Indexes

Introduction

Indexes are a powerful tool for improving query performance.

Indexes allow Neo4j to quickly locate nodes based on their properties, which can significantly reduce the time it takes to find anchor nodes and traverse relationships.

Use of indexes

The following query finds the orders for a specific customer, "Ernst Handel".

cypher
Find orders for a specific customer
MATCH (c:Customer {companyName: "Ernst Handel"})-[:PURCHASED]->(o:Order)
RETURN c.companyName, o.orderID, o.requiredDate
ORDER BY o.requiredDate

Profile the query

You can use PROFILE to see the execution plan.

cypher
Profile the query
PROFILE MATCH (c:Customer {companyName: "Ernst Handel"})-[:PURCHASED]->(o:Order)
RETURN c.companyName, o.orderID, o.requiredDate
ORDER BY o.requiredDate

Run the query, review the plan, and try to identify the operations being performed.

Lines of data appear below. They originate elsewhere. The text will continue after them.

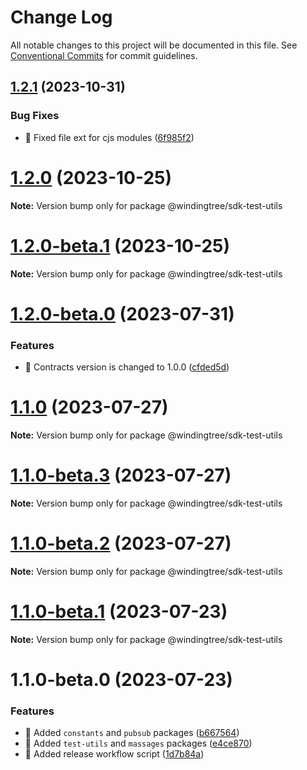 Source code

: # Change Log

All notable changes to this project will be documented in this file.
See [Conventional Commits](https://conventionalcommits.org) for commit guidelines.

## [1.2.1](https://github.com/windingtree/sdk/compare/@windingtree/sdk-test-utils@1.2.0...@windingtree/sdk-test-utils@1.2.1) (2023-10-31)


### Bug Fixes

* 🐛 Fixed file ext for cjs modules ([6f985f2](https://github.com/windingtree/sdk/commit/6f985f2a6b076abdf145176d5036fe89267f2c5a))





# [1.2.0](https://github.com/windingtree/sdk/compare/@windingtree/sdk-test-utils@1.2.0-beta.1...@windingtree/sdk-test-utils@1.2.0) (2023-10-25)

**Note:** Version bump only for package @windingtree/sdk-test-utils





# [1.2.0-beta.1](https://github.com/windingtree/sdk/compare/@windingtree/sdk-test-utils@1.2.0-beta.0...@windingtree/sdk-test-utils@1.2.0-beta.1) (2023-10-25)

**Note:** Version bump only for package @windingtree/sdk-test-utils





# [1.2.0-beta.0](https://github.com/windingtree/sdk/compare/@windingtree/sdk-test-utils@1.1.0...@windingtree/sdk-test-utils@1.2.0-beta.0) (2023-07-31)

### Features

- 🎸 Contracts version is changed to 1.0.0 ([cfded5d](https://github.com/windingtree/sdk/commit/cfded5d7ade0058f62db2284474d169edf3dc273))

# [1.1.0](https://github.com/windingtree/sdk/compare/@windingtree/sdk-test-utils@1.1.0-beta.3...@windingtree/sdk-test-utils@1.1.0) (2023-07-27)

**Note:** Version bump only for package @windingtree/sdk-test-utils

# [1.1.0-beta.3](https://github.com/windingtree/sdk/compare/@windingtree/sdk-test-utils@1.1.0-beta.2...@windingtree/sdk-test-utils@1.1.0-beta.3) (2023-07-27)

**Note:** Version bump only for package @windingtree/sdk-test-utils

# [1.1.0-beta.2](https://github.com/windingtree/sdk/compare/@windingtree/sdk-test-utils@1.1.0-beta.1...@windingtree/sdk-test-utils@1.1.0-beta.2) (2023-07-27)

**Note:** Version bump only for package @windingtree/sdk-test-utils

# [1.1.0-beta.1](https://github.com/windingtree/sdk/compare/@windingtree/sdk-test-utils@1.1.0-beta.0...@windingtree/sdk-test-utils@1.1.0-beta.1) (2023-07-23)

**Note:** Version bump only for package @windingtree/sdk-test-utils

# 1.1.0-beta.0 (2023-07-23)

### Features

- 🎸 Added `constants` and `pubsub` packages ([b667564](https://github.com/windingtree/sdk/commit/b667564a6ef4c20f35d2998c05c99a292724413a))
- 🎸 Added `test-utils` and `massages` packages ([e4ce870](https://github.com/windingtree/sdk/commit/e4ce8700bc488db01e507db543dbd85ceb89a77e))
- 🎸 Added release workflow script ([1d7b84a](https://github.com/windingtree/sdk/commit/1d7b84a3623848c449522c0bb2af2c5f114c8a0a))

Scanning all the customers

The profile of this query shows that:

  1. Neo4j is performing a NodeByLabelScan operation on Customer.

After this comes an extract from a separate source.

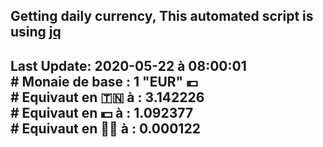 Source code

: ## Getting daily currency, This automated script is using [jq](https://stedolan.github.io/jq/)
## Last Update:  2020-05-22 à 08:00:01 </br># Monaie de base : 1 "EUR" 💶 </br> # Equivaut en 🇹🇳 à :  3.142226 </br> # Equivaut en 💵 à : 1.092377</br> # Equivaut en 🐱‍💻 à :  0.000122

  2. Before a Filter operation to find the specific customer.

Neo4j has to scan all Customer nodes to find the one with the matching companyName.

Query plan showing NodeByLabelScan operation passing 91 rows to Filter which outputs 1 row

Create an index

You can improve the performance of this query by creating an index on the companyName property of the Customer label:

cypher
Create an index
CREATE INDEX companyName_Customer
IF NOT EXISTS
FOR (c:Customer) ON (c.companyName)

Profile with an index

Running the same query again after creating the index shows that Neo4j is now using a NodeIndexSeek operator to find the specific customer:

cypher
Profile the query with an index
PROFILE MATCH (c:Customer {companyName: "Ernst Handel"})-[:PURCHASED]->(o:Order)
RETURN c.companyName, o.orderID, o.requiredDate
ORDER BY o.requiredDate

Creating an index on the companyName property allows Neo4j to quickly locate the specific customer node, which significantly improves the performance of the query.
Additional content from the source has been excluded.